Material supplied START
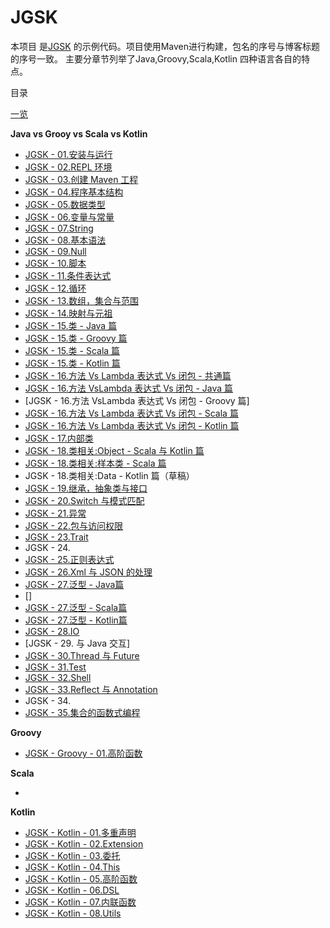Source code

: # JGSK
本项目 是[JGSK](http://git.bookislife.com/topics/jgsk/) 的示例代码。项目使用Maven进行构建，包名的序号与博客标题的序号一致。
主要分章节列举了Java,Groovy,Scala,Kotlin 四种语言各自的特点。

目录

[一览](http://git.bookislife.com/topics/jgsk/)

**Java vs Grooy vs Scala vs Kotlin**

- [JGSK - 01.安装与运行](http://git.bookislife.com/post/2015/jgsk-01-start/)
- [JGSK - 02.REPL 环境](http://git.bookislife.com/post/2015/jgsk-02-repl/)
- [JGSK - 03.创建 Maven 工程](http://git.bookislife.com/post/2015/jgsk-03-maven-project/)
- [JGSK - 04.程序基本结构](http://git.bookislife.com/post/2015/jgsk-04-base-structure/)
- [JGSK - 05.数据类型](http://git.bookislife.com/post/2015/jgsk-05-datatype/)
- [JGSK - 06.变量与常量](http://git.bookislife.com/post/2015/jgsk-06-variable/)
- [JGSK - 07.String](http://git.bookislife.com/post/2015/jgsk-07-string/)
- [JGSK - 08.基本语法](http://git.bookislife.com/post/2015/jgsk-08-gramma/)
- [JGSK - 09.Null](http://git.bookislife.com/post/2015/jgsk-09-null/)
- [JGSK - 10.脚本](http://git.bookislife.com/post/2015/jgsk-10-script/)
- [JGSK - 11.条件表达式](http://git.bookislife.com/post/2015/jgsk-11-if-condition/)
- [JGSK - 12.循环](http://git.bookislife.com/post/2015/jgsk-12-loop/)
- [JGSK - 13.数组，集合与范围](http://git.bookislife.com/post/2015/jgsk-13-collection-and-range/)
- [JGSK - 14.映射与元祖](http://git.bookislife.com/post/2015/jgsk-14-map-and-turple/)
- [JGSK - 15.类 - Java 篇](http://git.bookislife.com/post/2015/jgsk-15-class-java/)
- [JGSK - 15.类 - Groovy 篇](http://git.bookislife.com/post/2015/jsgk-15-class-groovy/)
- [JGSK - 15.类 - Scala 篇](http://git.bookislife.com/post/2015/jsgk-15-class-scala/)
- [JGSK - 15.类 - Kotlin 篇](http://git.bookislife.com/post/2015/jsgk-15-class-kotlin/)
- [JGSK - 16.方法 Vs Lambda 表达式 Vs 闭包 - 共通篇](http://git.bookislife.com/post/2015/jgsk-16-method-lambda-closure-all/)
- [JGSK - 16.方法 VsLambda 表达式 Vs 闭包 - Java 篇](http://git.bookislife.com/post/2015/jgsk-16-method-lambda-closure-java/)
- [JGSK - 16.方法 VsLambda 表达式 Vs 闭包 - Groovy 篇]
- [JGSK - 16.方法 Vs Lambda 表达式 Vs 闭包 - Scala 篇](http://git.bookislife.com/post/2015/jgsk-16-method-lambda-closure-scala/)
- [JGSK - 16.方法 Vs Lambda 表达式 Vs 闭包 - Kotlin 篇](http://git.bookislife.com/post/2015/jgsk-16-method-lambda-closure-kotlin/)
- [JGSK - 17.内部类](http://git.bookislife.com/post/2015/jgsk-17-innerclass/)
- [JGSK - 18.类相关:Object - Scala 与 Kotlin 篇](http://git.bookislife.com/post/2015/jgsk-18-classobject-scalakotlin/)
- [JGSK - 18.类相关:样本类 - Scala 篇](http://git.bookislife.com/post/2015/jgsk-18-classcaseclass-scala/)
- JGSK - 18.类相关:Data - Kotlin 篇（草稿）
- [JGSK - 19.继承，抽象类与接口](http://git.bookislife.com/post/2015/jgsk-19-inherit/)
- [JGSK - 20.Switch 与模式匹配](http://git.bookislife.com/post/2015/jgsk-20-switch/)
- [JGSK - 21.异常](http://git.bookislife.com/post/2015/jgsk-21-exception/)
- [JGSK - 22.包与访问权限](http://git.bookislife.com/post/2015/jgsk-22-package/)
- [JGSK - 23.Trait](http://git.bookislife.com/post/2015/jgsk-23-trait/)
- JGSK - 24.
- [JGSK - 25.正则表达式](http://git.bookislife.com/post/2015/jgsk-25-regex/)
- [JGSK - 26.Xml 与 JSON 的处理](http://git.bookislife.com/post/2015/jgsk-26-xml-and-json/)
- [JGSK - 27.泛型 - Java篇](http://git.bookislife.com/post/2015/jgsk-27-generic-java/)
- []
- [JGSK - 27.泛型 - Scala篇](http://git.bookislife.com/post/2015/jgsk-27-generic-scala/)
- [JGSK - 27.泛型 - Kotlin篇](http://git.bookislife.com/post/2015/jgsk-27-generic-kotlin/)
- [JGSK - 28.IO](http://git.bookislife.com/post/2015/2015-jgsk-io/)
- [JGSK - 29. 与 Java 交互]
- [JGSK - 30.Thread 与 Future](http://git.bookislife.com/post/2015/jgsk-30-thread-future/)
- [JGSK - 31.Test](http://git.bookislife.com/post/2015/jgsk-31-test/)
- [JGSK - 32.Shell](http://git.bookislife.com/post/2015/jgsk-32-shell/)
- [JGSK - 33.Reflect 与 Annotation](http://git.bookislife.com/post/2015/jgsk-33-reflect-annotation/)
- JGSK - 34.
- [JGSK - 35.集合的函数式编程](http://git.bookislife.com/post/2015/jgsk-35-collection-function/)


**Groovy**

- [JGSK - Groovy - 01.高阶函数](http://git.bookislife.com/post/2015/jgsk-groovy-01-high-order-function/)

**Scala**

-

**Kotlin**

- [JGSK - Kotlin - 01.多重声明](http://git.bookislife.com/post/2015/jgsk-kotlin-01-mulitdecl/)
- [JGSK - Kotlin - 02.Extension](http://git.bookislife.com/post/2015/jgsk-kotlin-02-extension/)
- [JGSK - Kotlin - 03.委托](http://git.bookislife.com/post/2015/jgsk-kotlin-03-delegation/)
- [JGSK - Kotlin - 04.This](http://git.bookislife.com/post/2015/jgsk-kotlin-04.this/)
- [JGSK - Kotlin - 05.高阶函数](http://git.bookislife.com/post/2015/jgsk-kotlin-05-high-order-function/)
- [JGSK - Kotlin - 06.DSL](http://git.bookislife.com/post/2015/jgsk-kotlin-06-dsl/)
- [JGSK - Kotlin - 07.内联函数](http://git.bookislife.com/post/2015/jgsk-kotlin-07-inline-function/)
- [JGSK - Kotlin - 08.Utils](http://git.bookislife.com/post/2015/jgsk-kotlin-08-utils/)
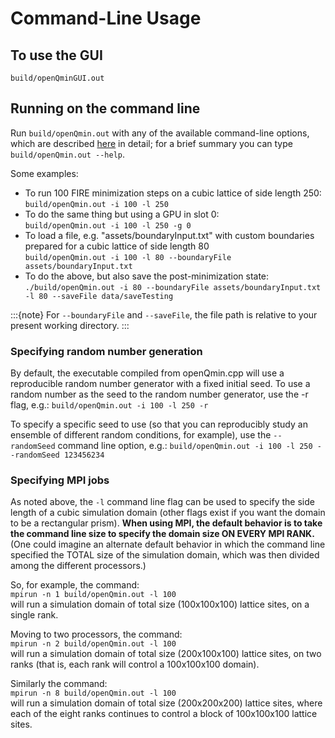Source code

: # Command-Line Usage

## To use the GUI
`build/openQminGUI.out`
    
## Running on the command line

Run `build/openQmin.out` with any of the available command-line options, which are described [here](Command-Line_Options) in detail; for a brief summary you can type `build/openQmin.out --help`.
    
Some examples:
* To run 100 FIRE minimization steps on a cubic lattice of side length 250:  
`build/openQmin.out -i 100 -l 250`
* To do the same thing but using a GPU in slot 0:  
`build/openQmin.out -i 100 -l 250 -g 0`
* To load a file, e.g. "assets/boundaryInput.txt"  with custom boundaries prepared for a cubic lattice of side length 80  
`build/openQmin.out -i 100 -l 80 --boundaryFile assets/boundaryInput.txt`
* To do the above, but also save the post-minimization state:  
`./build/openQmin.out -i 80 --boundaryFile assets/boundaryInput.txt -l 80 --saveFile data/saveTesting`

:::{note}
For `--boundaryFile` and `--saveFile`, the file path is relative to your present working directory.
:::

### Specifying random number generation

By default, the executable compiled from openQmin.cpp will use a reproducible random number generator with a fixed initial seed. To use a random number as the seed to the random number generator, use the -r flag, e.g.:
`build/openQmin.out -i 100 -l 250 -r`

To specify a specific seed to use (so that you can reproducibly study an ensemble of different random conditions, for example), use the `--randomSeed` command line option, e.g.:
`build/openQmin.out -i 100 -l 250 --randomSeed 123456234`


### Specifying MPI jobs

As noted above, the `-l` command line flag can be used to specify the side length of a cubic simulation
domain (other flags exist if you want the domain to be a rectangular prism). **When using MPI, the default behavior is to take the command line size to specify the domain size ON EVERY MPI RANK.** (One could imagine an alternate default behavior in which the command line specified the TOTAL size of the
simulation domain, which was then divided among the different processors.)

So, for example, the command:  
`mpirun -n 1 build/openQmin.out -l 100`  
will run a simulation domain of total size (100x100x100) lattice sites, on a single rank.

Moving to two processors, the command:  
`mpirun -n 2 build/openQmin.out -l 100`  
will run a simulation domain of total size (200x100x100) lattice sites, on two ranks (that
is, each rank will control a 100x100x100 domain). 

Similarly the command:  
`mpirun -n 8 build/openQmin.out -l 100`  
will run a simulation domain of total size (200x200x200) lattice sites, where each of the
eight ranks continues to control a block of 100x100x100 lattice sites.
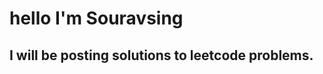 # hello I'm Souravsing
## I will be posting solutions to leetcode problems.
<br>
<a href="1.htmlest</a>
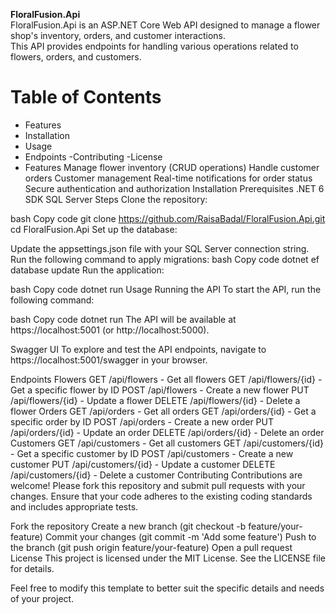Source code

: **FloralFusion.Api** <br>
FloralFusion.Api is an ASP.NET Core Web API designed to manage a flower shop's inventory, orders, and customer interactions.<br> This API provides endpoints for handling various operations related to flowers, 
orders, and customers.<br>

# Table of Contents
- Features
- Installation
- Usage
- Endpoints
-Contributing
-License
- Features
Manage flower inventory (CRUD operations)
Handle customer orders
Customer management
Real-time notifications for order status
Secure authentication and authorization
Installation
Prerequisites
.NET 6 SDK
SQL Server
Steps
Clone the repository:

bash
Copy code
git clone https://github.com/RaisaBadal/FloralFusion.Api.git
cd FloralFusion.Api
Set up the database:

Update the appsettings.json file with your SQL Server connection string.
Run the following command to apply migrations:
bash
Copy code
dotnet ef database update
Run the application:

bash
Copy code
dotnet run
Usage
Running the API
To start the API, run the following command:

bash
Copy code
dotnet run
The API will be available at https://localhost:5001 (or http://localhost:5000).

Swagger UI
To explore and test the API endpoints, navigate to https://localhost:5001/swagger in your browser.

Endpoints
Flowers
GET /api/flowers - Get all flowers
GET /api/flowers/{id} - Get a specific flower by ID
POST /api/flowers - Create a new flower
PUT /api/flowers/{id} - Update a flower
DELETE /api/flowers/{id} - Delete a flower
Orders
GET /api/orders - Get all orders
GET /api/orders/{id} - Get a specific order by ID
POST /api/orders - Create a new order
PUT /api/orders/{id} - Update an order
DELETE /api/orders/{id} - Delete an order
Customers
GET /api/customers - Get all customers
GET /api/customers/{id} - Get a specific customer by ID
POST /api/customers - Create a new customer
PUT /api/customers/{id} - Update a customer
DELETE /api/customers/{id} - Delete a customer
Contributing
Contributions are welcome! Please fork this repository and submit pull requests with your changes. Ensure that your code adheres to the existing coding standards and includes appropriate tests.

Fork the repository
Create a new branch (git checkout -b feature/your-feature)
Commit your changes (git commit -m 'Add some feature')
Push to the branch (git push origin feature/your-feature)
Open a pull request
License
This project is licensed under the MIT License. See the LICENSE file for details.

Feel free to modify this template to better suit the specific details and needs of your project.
Material supplied END
> Your goal: Scan the data above. Return every line with "pull" in it.

> Output of the exercise:
Contributions are welcome! Please fork this repository and submit pull requests with your changes. Ensure that your code adheres to the existing coding standards and includes appropriate tests.
Open a pull request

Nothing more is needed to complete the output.